____ Data to examine

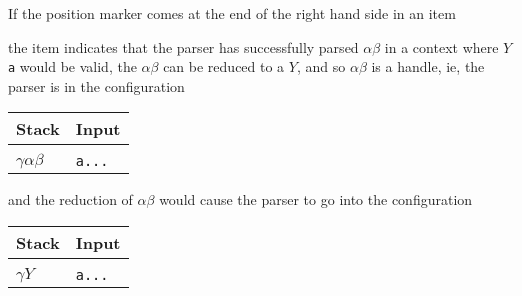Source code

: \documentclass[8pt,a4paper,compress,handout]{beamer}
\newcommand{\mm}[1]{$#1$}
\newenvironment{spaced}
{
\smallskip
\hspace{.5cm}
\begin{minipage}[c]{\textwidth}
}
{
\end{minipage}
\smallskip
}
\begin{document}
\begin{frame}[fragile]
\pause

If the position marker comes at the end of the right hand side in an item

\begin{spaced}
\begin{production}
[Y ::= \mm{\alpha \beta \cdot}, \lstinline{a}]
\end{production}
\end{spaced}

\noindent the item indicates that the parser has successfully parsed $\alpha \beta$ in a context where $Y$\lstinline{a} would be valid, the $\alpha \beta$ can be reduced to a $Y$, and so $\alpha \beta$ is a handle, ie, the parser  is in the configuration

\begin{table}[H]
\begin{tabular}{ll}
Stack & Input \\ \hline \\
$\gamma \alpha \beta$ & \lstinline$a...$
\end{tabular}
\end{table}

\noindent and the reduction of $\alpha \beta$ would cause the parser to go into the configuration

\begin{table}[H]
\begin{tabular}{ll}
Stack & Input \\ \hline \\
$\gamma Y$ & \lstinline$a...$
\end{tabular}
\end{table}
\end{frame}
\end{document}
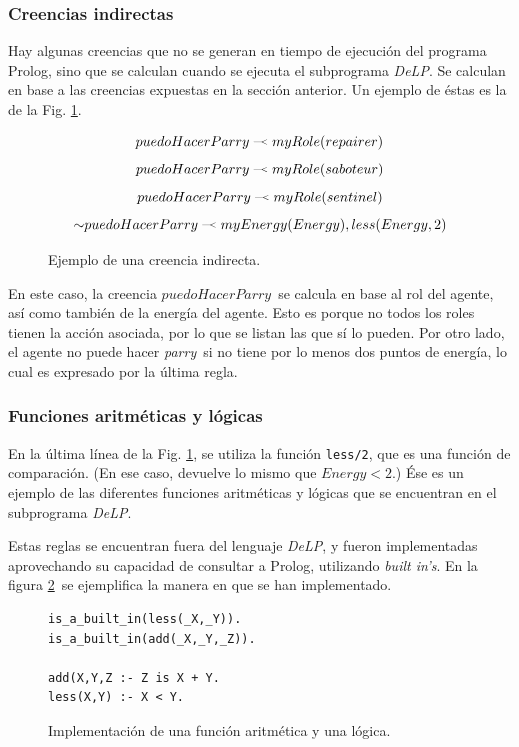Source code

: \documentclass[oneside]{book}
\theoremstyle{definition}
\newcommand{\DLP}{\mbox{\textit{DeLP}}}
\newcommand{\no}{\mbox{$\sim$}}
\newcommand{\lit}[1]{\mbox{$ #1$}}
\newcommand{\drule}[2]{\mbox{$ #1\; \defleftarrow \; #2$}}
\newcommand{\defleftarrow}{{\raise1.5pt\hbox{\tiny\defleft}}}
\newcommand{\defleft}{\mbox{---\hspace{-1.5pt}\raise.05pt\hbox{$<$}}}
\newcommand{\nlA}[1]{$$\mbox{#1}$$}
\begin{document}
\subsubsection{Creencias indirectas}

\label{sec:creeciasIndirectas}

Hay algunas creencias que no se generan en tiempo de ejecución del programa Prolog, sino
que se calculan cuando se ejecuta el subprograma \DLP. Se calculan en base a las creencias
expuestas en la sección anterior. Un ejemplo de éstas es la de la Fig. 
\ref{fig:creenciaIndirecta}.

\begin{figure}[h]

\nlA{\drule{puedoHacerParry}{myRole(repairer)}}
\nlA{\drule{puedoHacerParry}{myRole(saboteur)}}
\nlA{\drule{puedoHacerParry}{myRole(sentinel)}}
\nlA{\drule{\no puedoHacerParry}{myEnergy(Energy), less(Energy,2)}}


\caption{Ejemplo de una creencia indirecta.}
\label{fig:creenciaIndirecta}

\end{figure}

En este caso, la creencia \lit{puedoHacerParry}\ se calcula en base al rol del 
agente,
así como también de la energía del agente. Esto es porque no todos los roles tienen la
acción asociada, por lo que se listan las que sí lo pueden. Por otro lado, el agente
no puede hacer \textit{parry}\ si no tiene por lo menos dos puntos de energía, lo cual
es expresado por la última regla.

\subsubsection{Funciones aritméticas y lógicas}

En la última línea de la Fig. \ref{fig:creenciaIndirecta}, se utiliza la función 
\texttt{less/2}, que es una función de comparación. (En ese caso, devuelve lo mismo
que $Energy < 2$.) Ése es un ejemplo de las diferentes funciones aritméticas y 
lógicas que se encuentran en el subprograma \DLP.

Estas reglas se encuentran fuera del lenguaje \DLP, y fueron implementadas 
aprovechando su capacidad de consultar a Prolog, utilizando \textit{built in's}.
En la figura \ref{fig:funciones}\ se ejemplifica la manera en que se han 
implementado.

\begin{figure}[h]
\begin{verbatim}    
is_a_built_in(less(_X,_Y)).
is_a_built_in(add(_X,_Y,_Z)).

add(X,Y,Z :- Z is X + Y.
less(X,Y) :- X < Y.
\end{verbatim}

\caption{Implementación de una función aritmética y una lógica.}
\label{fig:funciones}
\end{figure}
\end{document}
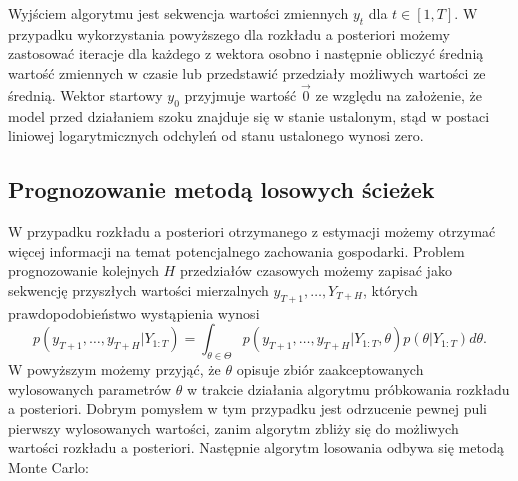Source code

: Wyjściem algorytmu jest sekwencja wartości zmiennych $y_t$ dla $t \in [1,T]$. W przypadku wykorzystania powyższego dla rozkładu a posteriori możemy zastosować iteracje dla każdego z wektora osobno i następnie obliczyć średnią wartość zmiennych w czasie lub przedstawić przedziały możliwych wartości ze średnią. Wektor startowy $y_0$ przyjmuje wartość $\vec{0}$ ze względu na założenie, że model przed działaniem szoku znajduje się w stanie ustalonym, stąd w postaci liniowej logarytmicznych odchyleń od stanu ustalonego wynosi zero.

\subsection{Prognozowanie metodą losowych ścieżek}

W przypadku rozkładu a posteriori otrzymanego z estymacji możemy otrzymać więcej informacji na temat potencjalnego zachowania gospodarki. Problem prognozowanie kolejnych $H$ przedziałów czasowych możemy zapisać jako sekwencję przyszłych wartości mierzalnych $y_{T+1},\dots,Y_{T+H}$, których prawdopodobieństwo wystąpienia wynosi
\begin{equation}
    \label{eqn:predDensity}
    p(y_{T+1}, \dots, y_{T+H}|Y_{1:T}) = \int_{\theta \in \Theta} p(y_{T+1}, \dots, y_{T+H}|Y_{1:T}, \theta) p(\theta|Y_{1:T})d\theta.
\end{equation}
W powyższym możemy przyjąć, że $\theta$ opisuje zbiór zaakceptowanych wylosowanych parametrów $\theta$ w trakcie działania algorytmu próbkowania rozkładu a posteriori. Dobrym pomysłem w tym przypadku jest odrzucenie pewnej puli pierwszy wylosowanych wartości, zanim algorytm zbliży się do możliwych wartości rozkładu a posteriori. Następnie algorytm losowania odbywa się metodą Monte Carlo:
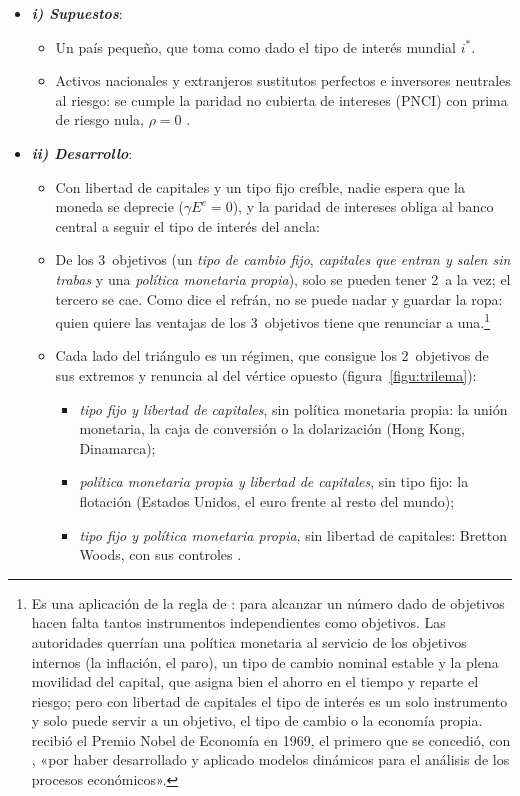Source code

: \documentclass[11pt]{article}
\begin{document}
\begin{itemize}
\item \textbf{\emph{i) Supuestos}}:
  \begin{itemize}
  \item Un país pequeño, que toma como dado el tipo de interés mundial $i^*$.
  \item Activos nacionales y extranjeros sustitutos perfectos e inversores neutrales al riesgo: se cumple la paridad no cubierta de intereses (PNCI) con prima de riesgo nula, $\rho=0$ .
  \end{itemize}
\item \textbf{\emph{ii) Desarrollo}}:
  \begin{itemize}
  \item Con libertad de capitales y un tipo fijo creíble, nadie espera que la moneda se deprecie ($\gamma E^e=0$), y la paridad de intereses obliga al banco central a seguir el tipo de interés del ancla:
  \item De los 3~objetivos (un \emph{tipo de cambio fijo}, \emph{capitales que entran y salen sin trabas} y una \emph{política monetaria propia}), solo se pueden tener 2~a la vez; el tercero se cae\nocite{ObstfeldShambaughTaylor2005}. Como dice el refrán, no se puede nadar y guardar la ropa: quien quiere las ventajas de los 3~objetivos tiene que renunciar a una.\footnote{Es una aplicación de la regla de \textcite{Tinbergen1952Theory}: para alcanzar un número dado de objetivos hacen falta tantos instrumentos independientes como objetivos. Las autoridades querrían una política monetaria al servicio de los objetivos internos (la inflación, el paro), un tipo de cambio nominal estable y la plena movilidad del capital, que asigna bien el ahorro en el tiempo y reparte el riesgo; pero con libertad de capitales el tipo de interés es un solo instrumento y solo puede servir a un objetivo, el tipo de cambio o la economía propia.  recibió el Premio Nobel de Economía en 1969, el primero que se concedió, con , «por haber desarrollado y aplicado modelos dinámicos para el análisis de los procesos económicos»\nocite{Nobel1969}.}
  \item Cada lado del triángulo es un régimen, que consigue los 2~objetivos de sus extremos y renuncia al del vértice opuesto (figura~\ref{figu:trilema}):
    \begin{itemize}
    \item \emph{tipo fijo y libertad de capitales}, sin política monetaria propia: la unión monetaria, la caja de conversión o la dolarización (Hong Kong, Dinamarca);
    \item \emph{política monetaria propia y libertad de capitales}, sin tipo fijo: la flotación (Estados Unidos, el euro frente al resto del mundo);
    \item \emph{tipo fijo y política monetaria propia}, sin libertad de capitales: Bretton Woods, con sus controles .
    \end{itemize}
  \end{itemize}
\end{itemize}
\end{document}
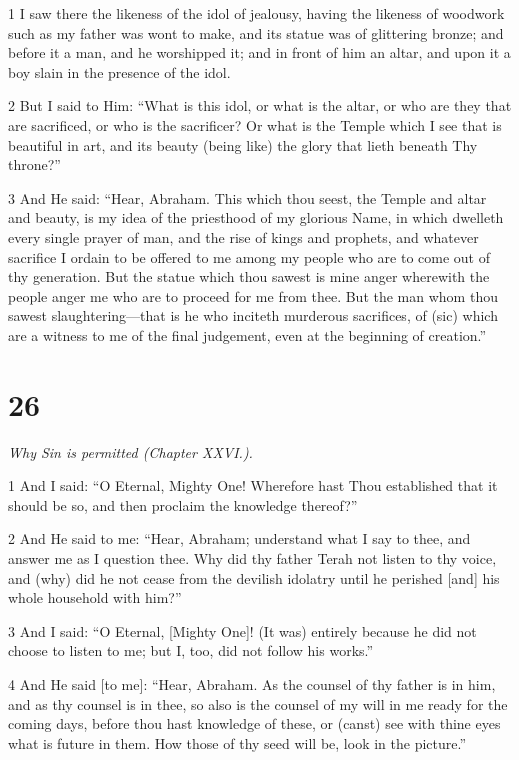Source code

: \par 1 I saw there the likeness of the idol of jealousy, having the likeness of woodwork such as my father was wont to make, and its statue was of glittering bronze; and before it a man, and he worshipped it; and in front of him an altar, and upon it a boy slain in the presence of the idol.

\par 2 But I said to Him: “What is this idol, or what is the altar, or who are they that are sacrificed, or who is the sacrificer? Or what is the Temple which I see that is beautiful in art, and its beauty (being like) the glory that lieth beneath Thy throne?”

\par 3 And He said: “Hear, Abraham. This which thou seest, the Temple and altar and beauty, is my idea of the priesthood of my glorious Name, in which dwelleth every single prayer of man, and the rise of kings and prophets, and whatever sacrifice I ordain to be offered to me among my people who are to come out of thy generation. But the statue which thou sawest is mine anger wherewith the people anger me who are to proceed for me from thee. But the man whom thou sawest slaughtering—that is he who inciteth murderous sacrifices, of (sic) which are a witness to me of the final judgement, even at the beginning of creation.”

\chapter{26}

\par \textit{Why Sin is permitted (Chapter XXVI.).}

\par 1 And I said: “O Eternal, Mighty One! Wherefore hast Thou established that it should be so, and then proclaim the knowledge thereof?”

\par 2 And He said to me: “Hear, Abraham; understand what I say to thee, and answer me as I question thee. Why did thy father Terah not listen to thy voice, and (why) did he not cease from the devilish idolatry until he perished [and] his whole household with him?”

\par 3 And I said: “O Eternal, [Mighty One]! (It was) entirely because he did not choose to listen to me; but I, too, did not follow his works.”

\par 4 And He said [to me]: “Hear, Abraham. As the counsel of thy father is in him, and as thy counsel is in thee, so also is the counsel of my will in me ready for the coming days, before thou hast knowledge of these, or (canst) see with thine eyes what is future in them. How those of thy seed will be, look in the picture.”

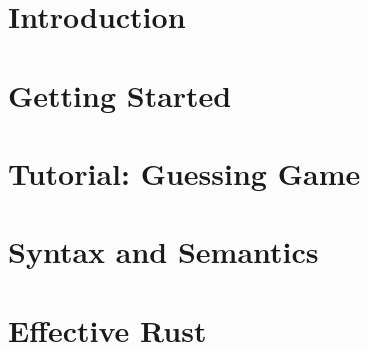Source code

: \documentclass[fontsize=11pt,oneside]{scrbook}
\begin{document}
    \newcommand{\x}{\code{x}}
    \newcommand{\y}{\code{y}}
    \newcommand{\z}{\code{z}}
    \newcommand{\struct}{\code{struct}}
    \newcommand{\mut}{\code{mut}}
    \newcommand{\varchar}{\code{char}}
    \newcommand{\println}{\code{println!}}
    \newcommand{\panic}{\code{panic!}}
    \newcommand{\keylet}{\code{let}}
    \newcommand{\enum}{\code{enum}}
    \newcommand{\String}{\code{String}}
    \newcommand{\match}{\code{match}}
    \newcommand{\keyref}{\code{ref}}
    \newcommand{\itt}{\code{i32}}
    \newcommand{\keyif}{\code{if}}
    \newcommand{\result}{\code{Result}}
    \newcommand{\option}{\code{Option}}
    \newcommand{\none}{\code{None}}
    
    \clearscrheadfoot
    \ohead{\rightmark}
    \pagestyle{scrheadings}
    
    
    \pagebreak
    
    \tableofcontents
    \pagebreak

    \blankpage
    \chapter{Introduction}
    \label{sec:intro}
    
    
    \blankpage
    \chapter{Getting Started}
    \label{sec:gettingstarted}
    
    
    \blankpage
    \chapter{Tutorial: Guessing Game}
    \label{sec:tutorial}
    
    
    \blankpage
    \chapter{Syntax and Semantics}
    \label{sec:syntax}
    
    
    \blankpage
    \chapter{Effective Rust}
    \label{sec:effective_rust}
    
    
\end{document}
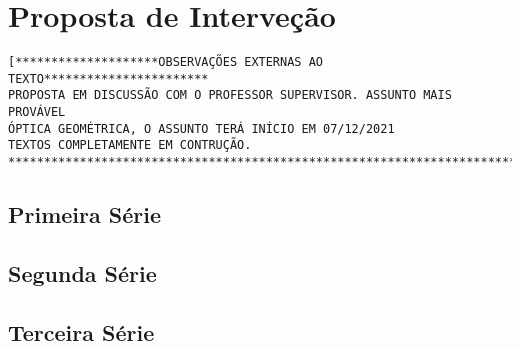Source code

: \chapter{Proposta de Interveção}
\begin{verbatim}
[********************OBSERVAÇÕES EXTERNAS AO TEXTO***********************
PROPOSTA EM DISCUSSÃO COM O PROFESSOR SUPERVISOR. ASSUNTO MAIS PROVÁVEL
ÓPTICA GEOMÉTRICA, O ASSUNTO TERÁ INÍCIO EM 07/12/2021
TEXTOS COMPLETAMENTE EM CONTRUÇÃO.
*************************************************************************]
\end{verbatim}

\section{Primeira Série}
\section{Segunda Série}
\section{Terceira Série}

________

### Exercise description
What are the lines above, starting at the one with "Cada lado del" and ending at the one with "(Hong Kong, Dinamarca);"? Give them again exactly, and only them.

### Result for this exercise
  \item Cada lado del triángulo es un régimen, que consigue los 2~objetivos de sus extremos y renuncia al del vértice opuesto (figura~\ref{figu:trilema}):
    \begin{itemize}
    \item \emph{tipo fijo y libertad de capitales}, sin política monetaria propia: la unión monetaria, la caja de conversión o la dolarización (Hong Kong, Dinamarca);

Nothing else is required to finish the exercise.